Would you go to an internment camp if you didn’t have to?

Ralph Lazo did.

February 19 is the anniversary of Executive Order 9066. It was a little over two months since Japan bombed our naval base at Pearl Harbor, and people were antsy about the Japanese residing in our country. The military was especially antsy because a large number of these Japanese lived near strategic military facilities in the west. So Franklin Roosevelt issued the order to relocate any person deemed a threat to national security.

And with that order, over 110,000 people of Japanese descent were “relocated,” a euphemism for forcing people against their wishes to live in an internment camp. Never mind, that most of these were American citizens.

We were also at war with Germany and Italy, so this executive order also applied to them. But only 5,000 Germans and 300 Italians were relocated and interned. Considering how many American citizens were of Italian and German descent, an extremely small percentage of them were relocated compared to what happened to Japanese-Americans.

OK, so an internment camp was not exactly a concentration camp, but it wasn’t summer camp either. Jobs were lost and freedom was greatly curtailed. Friends and family were separated—and that didn’t sit well with 
Ralph Lazo.

Ralph knew what discrimination felt like. He was a Mexican-American born in a black hospital. He had also lived briefly on a reservation, attending a school where discrimination again reared its ugly head. And now he was seeing discrimination in a new way as his neighbors became antagonistic and hateful toward the Japanese in their neighborhood.

In 1942, when this executive order was signed, Ralph Lazo was a 17-year-old high school student. When his Japanese friends had to report in and board a bus for relocation, Ralph was in line with them. Amazingly, no one questioned his presence! His brown skin likely played a factor, but the fact remains: he was not Japanese!

Lazo went with his friends to Manzanar, one of the ten camps established for the Japanese. Located in the Sierra Nevadas, it was an ideal place for dust storms, brutal heat, and frigid winters, but not an ideal place for housing people in flimsy buildings.

Ralph Lazo could have left at any time—but he stayed. While there were other non-Japanese in these camps (spouses), Ralph Lazo was the only one there out of solidarity.  He threw himself fully into the community, building strong friendships with many Japanese, learning their language and culture, and even becoming class president of the high school.

The only reason Lazo left the internment camp was because he was drafted. He went to fight for his country—a privilege not given to his Japanese-American friends.
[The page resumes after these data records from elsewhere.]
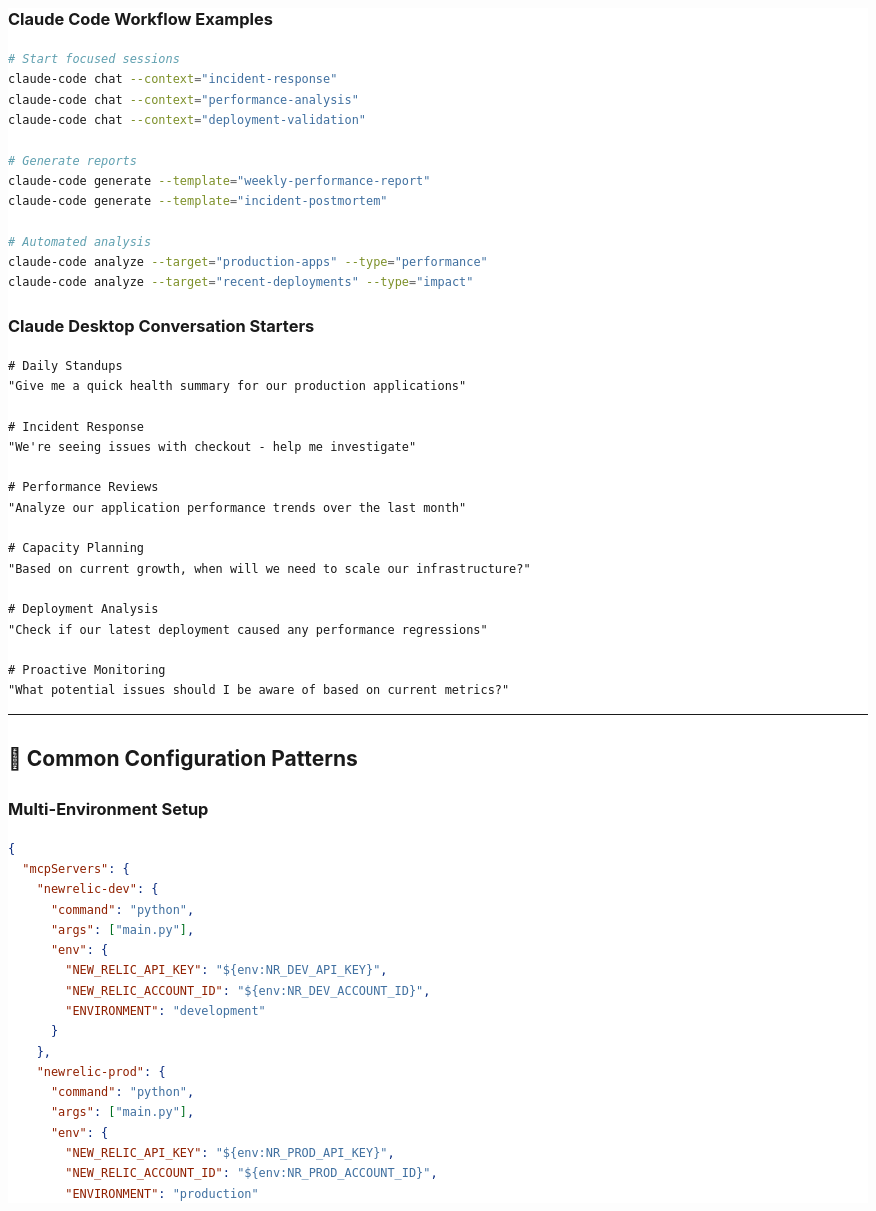 ### Claude Code Workflow Examples

```bash
# Start focused sessions
claude-code chat --context="incident-response"
claude-code chat --context="performance-analysis" 
claude-code chat --context="deployment-validation"

# Generate reports
claude-code generate --template="weekly-performance-report"
claude-code generate --template="incident-postmortem"

# Automated analysis
claude-code analyze --target="production-apps" --type="performance"
claude-code analyze --target="recent-deployments" --type="impact"
```

### Claude Desktop Conversation Starters

```
# Daily Standups
"Give me a quick health summary for our production applications"

# Incident Response
"We're seeing issues with checkout - help me investigate"

# Performance Reviews
"Analyze our application performance trends over the last month"

# Capacity Planning
"Based on current growth, when will we need to scale our infrastructure?"

# Deployment Analysis
"Check if our latest deployment caused any performance regressions"

# Proactive Monitoring
"What potential issues should I be aware of based on current metrics?"
```

---

## 🔧 Common Configuration Patterns

### Multi-Environment Setup

```json
{
  "mcpServers": {
    "newrelic-dev": {
      "command": "python",
      "args": ["main.py"],
      "env": {
        "NEW_RELIC_API_KEY": "${env:NR_DEV_API_KEY}",
        "NEW_RELIC_ACCOUNT_ID": "${env:NR_DEV_ACCOUNT_ID}",
        "ENVIRONMENT": "development"
      }
    },
    "newrelic-prod": {
      "command": "python", 
      "args": ["main.py"],
      "env": {
        "NEW_RELIC_API_KEY": "${env:NR_PROD_API_KEY}",
        "NEW_RELIC_ACCOUNT_ID": "${env:NR_PROD_ACCOUNT_ID}",
        "ENVIRONMENT": "production"
```
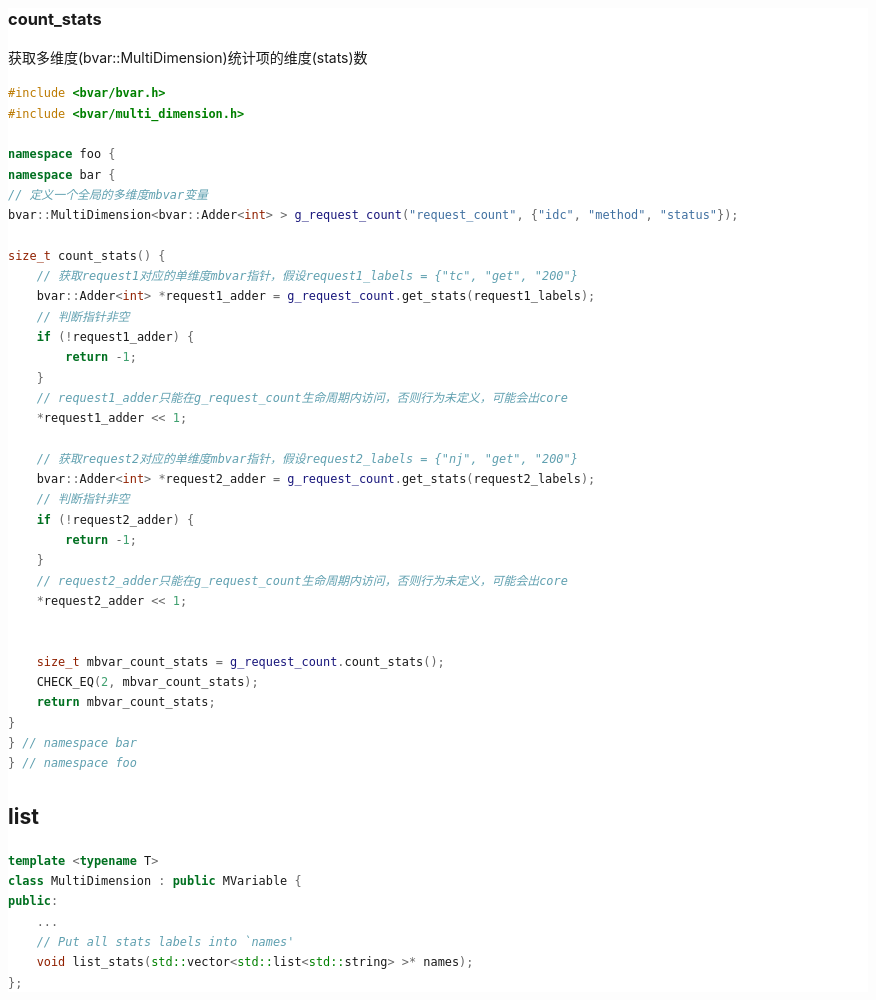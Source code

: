 ### count_stats

获取多维度(bvar::MultiDimension)统计项的维度(stats)数
```c++
#include <bvar/bvar.h>
#include <bvar/multi_dimension.h>

namespace foo {
namespace bar {
// 定义一个全局的多维度mbvar变量
bvar::MultiDimension<bvar::Adder<int> > g_request_count("request_count", {"idc", "method", "status"});

size_t count_stats() {
    // 获取request1对应的单维度mbvar指针，假设request1_labels = {"tc", "get", "200"}
    bvar::Adder<int> *request1_adder = g_request_count.get_stats(request1_labels);
    // 判断指针非空
    if (!request1_adder) {
        return -1;
    }
    // request1_adder只能在g_request_count生命周期内访问，否则行为未定义，可能会出core
    *request1_adder << 1;

    // 获取request2对应的单维度mbvar指针，假设request2_labels = {"nj", "get", "200"}
    bvar::Adder<int> *request2_adder = g_request_count.get_stats(request2_labels);
    // 判断指针非空
    if (!request2_adder) {
        return -1;
    }
    // request2_adder只能在g_request_count生命周期内访问，否则行为未定义，可能会出core
    *request2_adder << 1;


    size_t mbvar_count_stats = g_request_count.count_stats();
    CHECK_EQ(2, mbvar_count_stats);
    return mbvar_count_stats;
}
} // namespace bar
} // namespace foo
```

## list
```c++
template <typename T>
class MultiDimension : public MVariable {
public:
    ...
    // Put all stats labels into `names'
    void list_stats(std::vector<std::list<std::string> >* names);
};
```
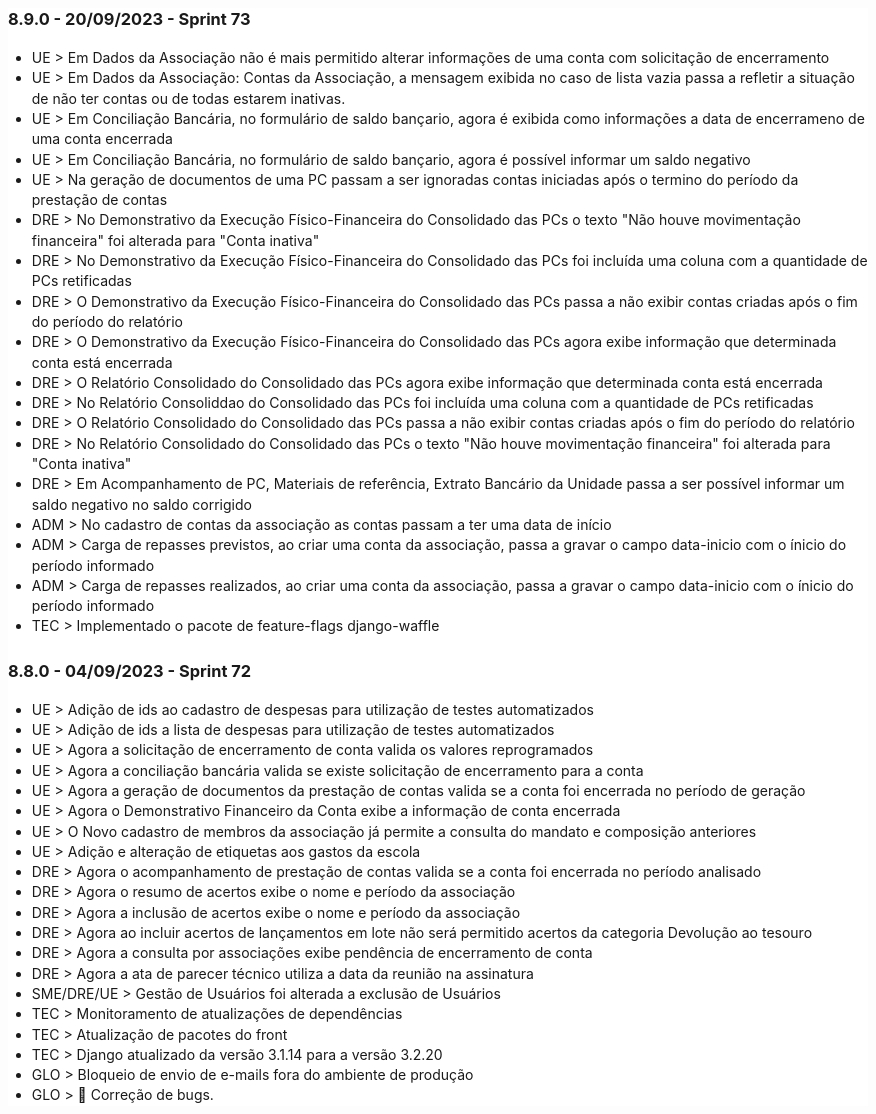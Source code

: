 ### 8.9.0 - 20/09/2023 - Sprint 73
* UE > Em Dados da Associação não é mais permitido alterar informações de uma conta com solicitação de encerramento
* UE > Em Dados da Associação: Contas da Associação, a mensagem exibida no caso de lista vazia passa a refletir a situação de não ter contas ou de todas estarem inativas.
* UE > Em Conciliação Bancária, no formulário de saldo bançario, agora é exibida como informações a data de encerrameno de uma conta encerrada
* UE > Em Conciliação Bancária, no formulário de saldo bançario, agora é possível informar um saldo negativo
* UE > Na geração de documentos de uma PC passam a ser ignoradas contas iniciadas após o termino do período da prestação de contas
* DRE > No Demonstrativo da Execução Físico-Financeira do Consolidado das PCs o texto "Não houve movimentação financeira" foi alterada para "Conta inativa"
* DRE > No Demonstrativo da Execução Físico-Financeira do Consolidado das PCs foi incluída uma coluna com a quantidade de PCs retificadas
* DRE > O Demonstrativo da Execução Físico-Financeira do Consolidado das PCs passa a não exibir contas criadas após o fim do período do relatório
* DRE > O Demonstrativo da Execução Físico-Financeira do Consolidado das PCs agora exibe informação que determinada conta está encerrada
* DRE > O Relatório Consolidado do Consolidado das PCs agora exibe informação que determinada conta está encerrada
* DRE > No Relatório Consoliddao do Consolidado das PCs foi incluída uma coluna com a quantidade de PCs retificadas
* DRE > O Relatório Consolidado do Consolidado das PCs passa a não exibir contas criadas após o fim do período do relatório
* DRE > No Relatório Consolidado do Consolidado das PCs o texto "Não houve movimentação financeira" foi alterada para "Conta inativa"
* DRE > Em Acompanhamento de PC, Materiais de referência, Extrato Bancário da Unidade passa a ser possível informar um saldo negativo no saldo corrigido
* ADM > No cadastro de contas da associação as contas passam a ter uma data de início
* ADM > Carga de repasses previstos, ao criar uma conta da associação, passa a gravar o campo data-inicio com o ínicio do período informado
* ADM > Carga de repasses realizados, ao criar uma conta da associação, passa a gravar o campo data-inicio com o ínicio do período informado
* TEC > Implementado o pacote de feature-flags django-waffle
  
### 8.8.0 - 04/09/2023 - Sprint 72
* UE > Adição de ids ao cadastro de despesas para utilização de testes automatizados
* UE > Adição de ids a lista de despesas para utilização de testes automatizados
* UE > Agora a solicitação de encerramento de conta valida os valores reprogramados
* UE > Agora a conciliação bancária valida se existe solicitação de encerramento para a conta
* UE > Agora a geração de documentos da prestação de contas valida se a conta foi encerrada no período de geração
* UE > Agora o Demonstrativo Financeiro da Conta exibe a informação de conta encerrada
* UE > O Novo cadastro de membros da associação já permite a consulta do mandato e composição anteriores
* UE > Adição e alteração de etiquetas aos gastos da escola
* DRE > Agora o acompanhamento de prestação de contas valida se a conta foi encerrada no período analisado
* DRE > Agora o resumo de acertos exibe o nome e período da associação
* DRE > Agora a inclusão de acertos exibe o nome e período da associação
* DRE > Agora ao incluir acertos de lançamentos em lote não será permitido acertos da categoria Devolução ao tesouro
* DRE > Agora a consulta por associações exibe pendência de encerramento de conta
* DRE > Agora a ata de parecer técnico utiliza a data da reunião na assinatura
* SME/DRE/UE > Gestão de Usuários foi alterada a exclusão de Usuários
* TEC > Monitoramento de atualizações de dependências
* TEC > Atualização de pacotes do front
* TEC > Django atualizado da versão 3.1.14 para a versão 3.2.20
* GLO > Bloqueio de envio de e-mails fora do ambiente de produção
* GLO > 🐞 Correção de bugs.
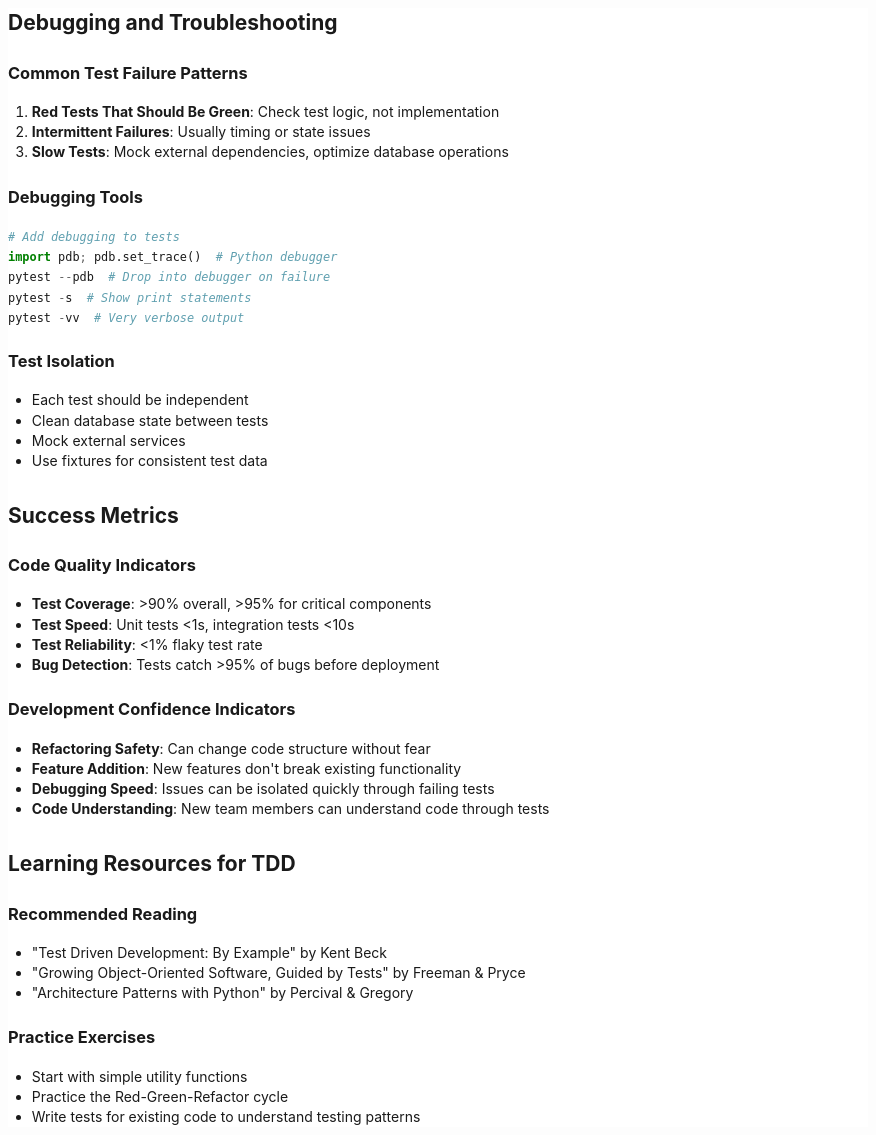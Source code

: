 ## Debugging and Troubleshooting

### Common Test Failure Patterns
1. **Red Tests That Should Be Green**: Check test logic, not implementation
2. **Intermittent Failures**: Usually timing or state issues
3. **Slow Tests**: Mock external dependencies, optimize database operations

### Debugging Tools
```python
# Add debugging to tests
import pdb; pdb.set_trace()  # Python debugger
pytest --pdb  # Drop into debugger on failure
pytest -s  # Show print statements
pytest -vv  # Very verbose output
```

### Test Isolation
- Each test should be independent
- Clean database state between tests
- Mock external services
- Use fixtures for consistent test data

## Success Metrics

### Code Quality Indicators
- **Test Coverage**: >90% overall, >95% for critical components
- **Test Speed**: Unit tests <1s, integration tests <10s
- **Test Reliability**: <1% flaky test rate
- **Bug Detection**: Tests catch >95% of bugs before deployment

### Development Confidence Indicators
- **Refactoring Safety**: Can change code structure without fear
- **Feature Addition**: New features don't break existing functionality
- **Debugging Speed**: Issues can be isolated quickly through failing tests
- **Code Understanding**: New team members can understand code through tests

## Learning Resources for TDD

### Recommended Reading
- "Test Driven Development: By Example" by Kent Beck
- "Growing Object-Oriented Software, Guided by Tests" by Freeman & Pryce
- "Architecture Patterns with Python" by Percival & Gregory

### Practice Exercises
- Start with simple utility functions
- Practice the Red-Green-Refactor cycle
- Write tests for existing code to understand testing patterns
I know of only one other person who voluntarily gave up freedom to join captives. We were captive to sin, but Jesus Christ voluntarily stepped into our world to become like us.  He didn’t have to do it, but He chose to.

“[Jesus,] who, existing in the form of God, did not consider equality with God as something to be exploited. Instead he emptied himself by assuming the form of a servant, taking on the likeness of humanity” (Phil. 2:6-7).

Ralph Lazo joined the Japanese to protest what was happening to his friends and to show solidarity with them. Beyond that, there was nothing he could do. On the other hand, Jesus could do something about our captivity. Through His voluntary death, He took the sin that was ours, made it His, and removed it.

“For Christ also suffered for sins once for all, the righteous for the unrighteous, that he might bring you to God” (1 Pet. 3:18).

Jesus became like us so that we could ultimately become like Him: free of sin, righteous, and living fully in the love and grace of God.